DATA LISTING
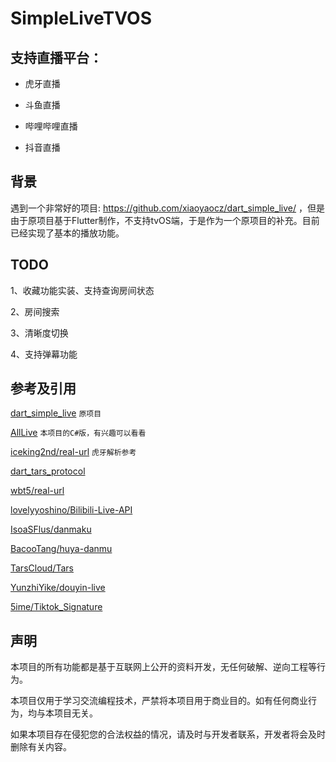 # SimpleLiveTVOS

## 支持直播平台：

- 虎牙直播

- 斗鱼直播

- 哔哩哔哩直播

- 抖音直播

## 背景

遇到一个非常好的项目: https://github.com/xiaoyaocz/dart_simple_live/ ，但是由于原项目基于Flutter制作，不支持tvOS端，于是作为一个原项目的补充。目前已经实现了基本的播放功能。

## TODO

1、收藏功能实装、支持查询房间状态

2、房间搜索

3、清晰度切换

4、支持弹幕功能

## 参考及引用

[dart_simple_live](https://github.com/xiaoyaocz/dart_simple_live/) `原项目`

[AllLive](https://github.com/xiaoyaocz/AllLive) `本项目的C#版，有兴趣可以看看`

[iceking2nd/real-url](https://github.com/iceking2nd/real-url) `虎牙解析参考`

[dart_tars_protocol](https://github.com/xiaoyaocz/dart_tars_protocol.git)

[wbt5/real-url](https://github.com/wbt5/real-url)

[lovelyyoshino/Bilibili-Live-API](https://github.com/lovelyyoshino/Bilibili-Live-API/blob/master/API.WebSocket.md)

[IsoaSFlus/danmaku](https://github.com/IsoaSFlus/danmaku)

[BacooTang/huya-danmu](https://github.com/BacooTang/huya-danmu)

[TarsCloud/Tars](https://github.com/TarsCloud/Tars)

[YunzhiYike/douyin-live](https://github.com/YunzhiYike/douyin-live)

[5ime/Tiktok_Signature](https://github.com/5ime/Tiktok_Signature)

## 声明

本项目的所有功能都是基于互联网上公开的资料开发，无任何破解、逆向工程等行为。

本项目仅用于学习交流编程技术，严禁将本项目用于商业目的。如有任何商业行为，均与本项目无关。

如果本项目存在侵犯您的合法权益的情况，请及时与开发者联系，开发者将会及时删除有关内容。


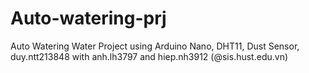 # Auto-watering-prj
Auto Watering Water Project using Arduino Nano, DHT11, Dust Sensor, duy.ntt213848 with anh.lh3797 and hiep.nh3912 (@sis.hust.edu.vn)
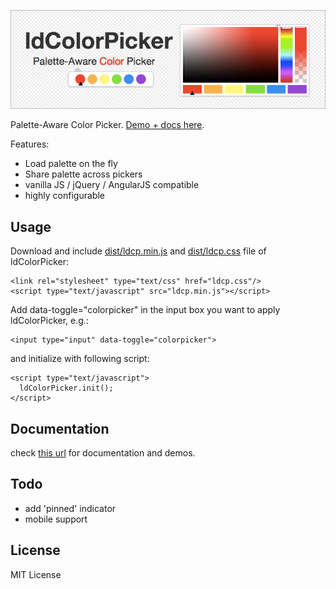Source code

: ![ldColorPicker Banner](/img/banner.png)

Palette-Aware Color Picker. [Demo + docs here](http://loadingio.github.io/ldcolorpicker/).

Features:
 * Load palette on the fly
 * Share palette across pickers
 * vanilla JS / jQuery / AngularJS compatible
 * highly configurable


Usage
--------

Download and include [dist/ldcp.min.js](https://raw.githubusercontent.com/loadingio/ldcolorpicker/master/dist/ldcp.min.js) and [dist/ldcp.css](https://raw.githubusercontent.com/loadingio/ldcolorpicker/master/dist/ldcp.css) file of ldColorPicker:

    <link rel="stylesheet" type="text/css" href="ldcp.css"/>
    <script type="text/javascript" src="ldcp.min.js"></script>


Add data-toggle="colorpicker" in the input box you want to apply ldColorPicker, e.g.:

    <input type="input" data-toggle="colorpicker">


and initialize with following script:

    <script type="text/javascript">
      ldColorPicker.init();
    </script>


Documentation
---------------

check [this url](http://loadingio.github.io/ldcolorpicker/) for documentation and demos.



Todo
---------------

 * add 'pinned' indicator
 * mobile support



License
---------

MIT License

---

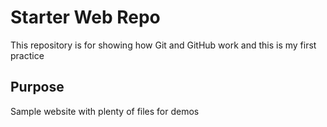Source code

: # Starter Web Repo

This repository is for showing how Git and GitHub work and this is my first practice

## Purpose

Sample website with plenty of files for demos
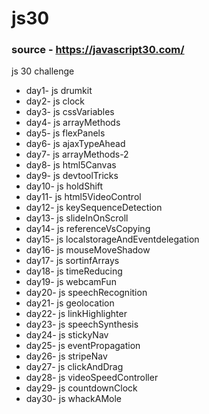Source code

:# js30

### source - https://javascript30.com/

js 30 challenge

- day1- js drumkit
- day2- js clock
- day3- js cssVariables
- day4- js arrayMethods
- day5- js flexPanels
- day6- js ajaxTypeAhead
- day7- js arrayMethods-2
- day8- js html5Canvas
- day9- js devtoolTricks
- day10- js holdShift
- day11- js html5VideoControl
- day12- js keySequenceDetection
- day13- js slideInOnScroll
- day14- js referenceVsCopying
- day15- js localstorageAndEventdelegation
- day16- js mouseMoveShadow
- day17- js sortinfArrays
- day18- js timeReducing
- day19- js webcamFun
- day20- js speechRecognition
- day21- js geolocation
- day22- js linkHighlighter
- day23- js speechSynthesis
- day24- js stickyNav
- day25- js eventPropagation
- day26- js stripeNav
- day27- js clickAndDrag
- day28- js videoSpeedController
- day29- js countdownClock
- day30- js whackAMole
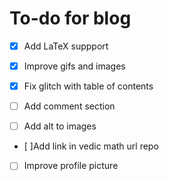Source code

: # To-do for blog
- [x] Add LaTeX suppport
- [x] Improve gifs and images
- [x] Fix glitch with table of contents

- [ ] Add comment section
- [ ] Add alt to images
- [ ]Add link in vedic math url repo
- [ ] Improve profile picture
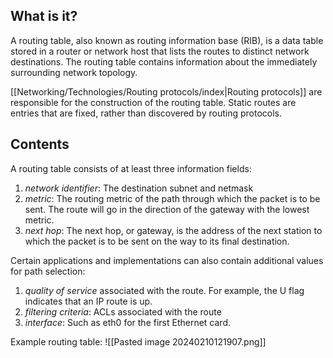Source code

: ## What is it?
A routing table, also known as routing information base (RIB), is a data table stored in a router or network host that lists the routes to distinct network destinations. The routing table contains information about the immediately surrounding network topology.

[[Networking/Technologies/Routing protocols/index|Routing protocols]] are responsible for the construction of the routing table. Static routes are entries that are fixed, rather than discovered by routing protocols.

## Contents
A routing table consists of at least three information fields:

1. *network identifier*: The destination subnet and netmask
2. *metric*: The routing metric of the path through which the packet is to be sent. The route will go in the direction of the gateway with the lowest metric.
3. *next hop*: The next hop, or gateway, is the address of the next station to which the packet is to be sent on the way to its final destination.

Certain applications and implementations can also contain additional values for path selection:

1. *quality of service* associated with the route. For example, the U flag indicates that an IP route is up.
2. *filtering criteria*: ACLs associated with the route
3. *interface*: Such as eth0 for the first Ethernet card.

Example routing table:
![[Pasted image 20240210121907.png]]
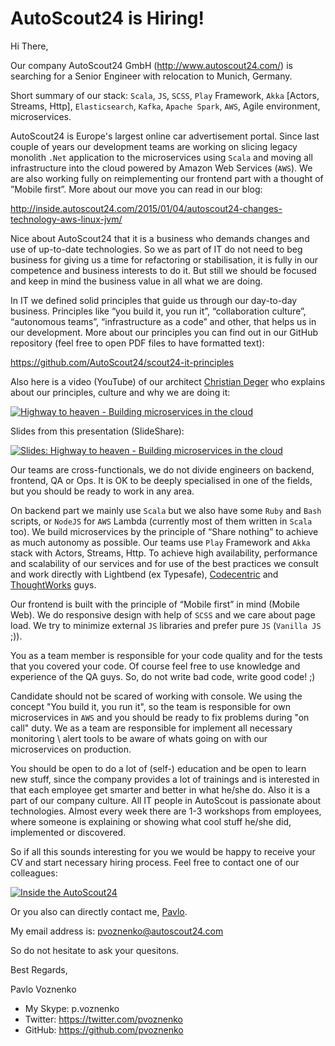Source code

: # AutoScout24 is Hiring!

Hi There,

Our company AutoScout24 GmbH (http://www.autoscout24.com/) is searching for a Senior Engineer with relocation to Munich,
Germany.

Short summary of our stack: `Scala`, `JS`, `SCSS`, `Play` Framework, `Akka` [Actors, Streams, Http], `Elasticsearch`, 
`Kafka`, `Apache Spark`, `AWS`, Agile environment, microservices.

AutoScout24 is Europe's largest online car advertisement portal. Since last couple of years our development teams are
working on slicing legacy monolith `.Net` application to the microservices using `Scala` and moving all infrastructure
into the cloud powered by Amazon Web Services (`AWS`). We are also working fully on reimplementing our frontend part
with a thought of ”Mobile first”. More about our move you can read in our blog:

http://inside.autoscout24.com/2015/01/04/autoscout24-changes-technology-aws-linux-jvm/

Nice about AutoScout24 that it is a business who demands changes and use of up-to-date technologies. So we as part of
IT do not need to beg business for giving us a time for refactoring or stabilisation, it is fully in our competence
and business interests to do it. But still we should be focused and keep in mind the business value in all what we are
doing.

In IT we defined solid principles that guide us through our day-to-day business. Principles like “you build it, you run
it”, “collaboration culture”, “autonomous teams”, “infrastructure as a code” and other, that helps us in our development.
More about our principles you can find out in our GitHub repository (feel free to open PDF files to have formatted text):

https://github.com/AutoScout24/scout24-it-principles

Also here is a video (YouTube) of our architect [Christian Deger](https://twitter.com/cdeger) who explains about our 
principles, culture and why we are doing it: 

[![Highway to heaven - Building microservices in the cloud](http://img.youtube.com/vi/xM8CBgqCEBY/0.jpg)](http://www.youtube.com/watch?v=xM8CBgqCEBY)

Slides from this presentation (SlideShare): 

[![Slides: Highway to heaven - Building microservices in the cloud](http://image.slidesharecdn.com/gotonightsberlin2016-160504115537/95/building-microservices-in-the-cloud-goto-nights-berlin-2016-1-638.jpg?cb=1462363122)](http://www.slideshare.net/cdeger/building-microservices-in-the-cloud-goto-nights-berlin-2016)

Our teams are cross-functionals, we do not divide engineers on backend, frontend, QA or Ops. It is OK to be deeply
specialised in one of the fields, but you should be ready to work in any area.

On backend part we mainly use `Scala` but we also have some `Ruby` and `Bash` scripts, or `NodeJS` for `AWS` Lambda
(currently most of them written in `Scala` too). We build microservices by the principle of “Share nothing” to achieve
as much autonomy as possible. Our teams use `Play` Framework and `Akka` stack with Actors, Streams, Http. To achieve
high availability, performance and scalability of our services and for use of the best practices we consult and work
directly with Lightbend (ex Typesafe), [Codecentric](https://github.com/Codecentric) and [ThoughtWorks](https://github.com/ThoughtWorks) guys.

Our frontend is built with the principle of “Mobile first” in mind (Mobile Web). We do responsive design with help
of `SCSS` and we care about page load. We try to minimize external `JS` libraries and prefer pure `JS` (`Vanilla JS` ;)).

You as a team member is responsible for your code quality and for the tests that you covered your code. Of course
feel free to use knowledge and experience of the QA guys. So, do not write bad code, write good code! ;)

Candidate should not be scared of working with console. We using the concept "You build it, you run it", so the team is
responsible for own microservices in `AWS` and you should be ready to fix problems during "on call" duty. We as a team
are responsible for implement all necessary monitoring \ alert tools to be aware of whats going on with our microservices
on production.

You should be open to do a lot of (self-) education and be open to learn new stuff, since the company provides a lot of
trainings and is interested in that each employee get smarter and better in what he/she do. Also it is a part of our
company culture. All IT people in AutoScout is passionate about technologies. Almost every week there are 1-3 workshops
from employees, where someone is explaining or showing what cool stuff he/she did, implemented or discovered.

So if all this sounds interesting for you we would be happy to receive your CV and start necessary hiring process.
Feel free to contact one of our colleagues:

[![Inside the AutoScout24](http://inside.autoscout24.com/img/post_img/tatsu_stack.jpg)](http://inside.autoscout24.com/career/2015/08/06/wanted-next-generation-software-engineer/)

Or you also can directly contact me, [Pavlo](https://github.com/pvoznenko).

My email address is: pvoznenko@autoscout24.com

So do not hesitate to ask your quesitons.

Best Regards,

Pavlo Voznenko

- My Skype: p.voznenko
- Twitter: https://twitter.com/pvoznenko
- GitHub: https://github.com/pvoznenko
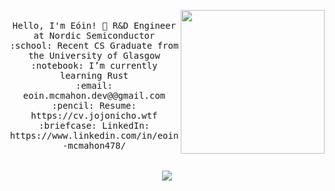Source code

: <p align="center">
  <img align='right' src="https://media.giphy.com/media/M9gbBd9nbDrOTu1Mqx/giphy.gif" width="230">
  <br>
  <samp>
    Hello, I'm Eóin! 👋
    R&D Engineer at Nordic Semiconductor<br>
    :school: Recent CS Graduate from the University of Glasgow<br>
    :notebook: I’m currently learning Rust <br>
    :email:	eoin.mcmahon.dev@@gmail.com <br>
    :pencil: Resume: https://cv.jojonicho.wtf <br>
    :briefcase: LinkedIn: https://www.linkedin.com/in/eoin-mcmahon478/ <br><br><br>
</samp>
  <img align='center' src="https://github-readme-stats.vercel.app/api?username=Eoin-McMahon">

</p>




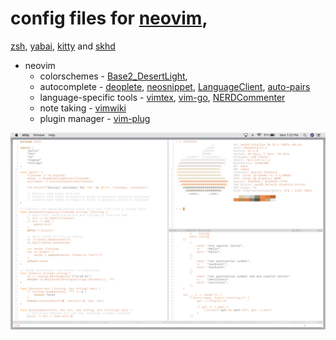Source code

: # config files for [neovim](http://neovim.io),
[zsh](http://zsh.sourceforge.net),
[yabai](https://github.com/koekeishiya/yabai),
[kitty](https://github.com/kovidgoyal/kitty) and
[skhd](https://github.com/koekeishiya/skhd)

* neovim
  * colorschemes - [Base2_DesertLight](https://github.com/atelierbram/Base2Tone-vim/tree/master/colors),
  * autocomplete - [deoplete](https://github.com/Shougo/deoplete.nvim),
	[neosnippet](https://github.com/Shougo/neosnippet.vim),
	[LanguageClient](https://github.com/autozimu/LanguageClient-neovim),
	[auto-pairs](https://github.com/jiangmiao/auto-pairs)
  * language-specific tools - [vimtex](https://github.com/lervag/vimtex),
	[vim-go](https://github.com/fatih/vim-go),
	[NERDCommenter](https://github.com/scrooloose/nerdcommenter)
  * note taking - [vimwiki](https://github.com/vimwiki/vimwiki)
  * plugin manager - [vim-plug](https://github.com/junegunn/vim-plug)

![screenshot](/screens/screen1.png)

==

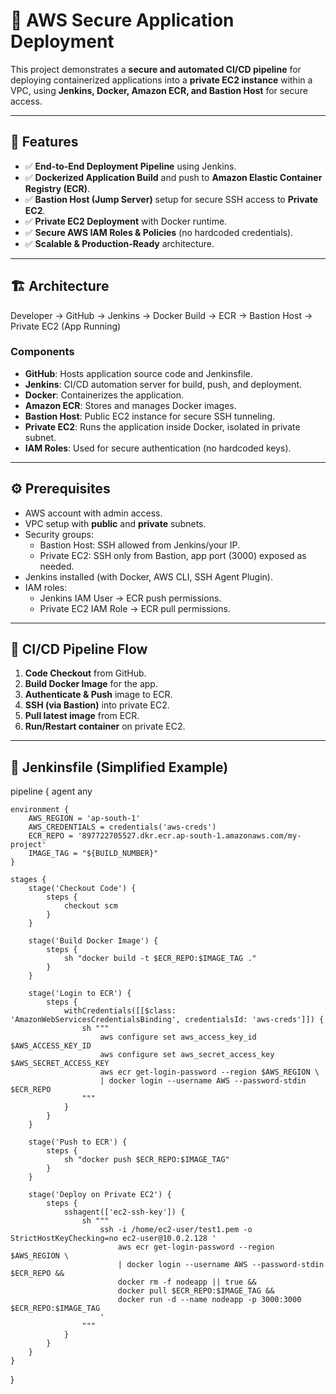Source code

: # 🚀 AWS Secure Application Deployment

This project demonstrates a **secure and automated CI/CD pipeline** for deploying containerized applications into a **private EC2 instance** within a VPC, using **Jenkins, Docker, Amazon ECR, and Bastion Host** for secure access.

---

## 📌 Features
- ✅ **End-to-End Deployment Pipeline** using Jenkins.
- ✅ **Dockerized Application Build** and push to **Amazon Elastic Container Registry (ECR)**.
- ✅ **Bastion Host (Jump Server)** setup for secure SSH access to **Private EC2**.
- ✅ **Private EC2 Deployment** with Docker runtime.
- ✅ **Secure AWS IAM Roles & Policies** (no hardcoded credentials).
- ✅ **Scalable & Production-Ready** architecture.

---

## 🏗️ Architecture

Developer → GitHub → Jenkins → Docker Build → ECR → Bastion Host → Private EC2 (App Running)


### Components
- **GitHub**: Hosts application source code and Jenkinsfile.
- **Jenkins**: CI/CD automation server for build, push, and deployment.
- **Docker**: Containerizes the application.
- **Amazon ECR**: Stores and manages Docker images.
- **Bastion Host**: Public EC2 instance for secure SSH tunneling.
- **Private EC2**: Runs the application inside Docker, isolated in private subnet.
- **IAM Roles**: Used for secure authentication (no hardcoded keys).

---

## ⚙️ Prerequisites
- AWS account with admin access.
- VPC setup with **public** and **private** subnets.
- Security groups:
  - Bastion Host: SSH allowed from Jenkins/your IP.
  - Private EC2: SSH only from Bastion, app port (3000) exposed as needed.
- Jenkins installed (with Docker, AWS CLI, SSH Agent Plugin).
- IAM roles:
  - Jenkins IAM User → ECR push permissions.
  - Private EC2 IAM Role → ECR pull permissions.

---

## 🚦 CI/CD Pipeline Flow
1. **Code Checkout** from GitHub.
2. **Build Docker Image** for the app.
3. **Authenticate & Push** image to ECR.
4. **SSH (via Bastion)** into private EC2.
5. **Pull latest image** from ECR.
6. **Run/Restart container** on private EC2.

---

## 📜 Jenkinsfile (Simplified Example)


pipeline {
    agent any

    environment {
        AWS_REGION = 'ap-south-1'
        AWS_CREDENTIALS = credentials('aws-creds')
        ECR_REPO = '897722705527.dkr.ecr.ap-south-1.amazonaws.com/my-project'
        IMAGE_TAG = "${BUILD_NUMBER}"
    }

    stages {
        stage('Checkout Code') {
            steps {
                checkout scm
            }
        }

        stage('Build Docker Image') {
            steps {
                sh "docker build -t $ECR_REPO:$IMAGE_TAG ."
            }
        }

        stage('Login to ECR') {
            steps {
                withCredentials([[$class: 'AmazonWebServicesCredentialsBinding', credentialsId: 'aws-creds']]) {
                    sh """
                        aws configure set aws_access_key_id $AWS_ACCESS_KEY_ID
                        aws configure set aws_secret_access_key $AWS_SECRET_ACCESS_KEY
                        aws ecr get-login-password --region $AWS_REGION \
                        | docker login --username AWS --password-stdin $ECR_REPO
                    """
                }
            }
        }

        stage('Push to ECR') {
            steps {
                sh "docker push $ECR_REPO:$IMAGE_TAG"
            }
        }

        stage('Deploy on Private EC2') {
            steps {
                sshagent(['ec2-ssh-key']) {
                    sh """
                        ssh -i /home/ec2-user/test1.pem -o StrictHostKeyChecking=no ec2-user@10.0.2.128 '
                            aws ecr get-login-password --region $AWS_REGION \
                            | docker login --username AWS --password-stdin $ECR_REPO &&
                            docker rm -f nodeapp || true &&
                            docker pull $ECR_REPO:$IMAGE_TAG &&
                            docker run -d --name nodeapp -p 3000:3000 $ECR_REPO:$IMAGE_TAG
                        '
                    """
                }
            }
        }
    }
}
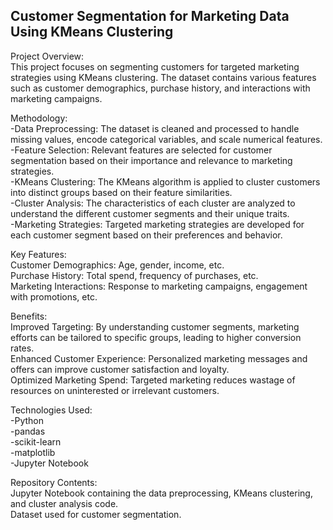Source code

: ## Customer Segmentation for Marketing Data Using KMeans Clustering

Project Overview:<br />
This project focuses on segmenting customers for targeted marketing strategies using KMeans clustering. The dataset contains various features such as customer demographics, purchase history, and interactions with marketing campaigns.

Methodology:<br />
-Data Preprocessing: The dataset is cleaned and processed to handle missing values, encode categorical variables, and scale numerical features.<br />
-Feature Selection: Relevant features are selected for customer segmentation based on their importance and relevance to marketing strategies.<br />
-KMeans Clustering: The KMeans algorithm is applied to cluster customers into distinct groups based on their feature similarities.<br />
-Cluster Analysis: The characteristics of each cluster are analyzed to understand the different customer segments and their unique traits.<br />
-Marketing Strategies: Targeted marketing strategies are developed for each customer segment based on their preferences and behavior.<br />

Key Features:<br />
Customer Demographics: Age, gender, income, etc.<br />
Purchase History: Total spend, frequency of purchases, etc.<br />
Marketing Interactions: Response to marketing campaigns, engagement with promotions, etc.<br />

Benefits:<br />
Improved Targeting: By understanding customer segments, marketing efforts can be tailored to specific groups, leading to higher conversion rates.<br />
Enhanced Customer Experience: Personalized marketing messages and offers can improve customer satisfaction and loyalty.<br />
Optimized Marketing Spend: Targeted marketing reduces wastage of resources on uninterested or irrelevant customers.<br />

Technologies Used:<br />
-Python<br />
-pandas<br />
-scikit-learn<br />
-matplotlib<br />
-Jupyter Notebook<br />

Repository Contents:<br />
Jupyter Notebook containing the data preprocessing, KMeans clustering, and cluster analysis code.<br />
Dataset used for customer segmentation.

PROBLEM TO WORK ON
Only the lines between the one with "docker pull $ECR_REPO:$IMAGE_TAG" and the one with "Project Overview:<br />", those two included, get copied from the material above. Keep it exact and free of pictures.

YOUR RESPONSE
                            docker pull $ECR_REPO:$IMAGE_TAG &&
                            docker run -d --name nodeapp -p 3000:3000 $ECR_REPO:$IMAGE_TAG
                        '
                    """
                }
            }
        }
    }
}
Source code

: ## Customer Segmentation for Marketing Data Using KMeans Clustering

Project Overview:<br />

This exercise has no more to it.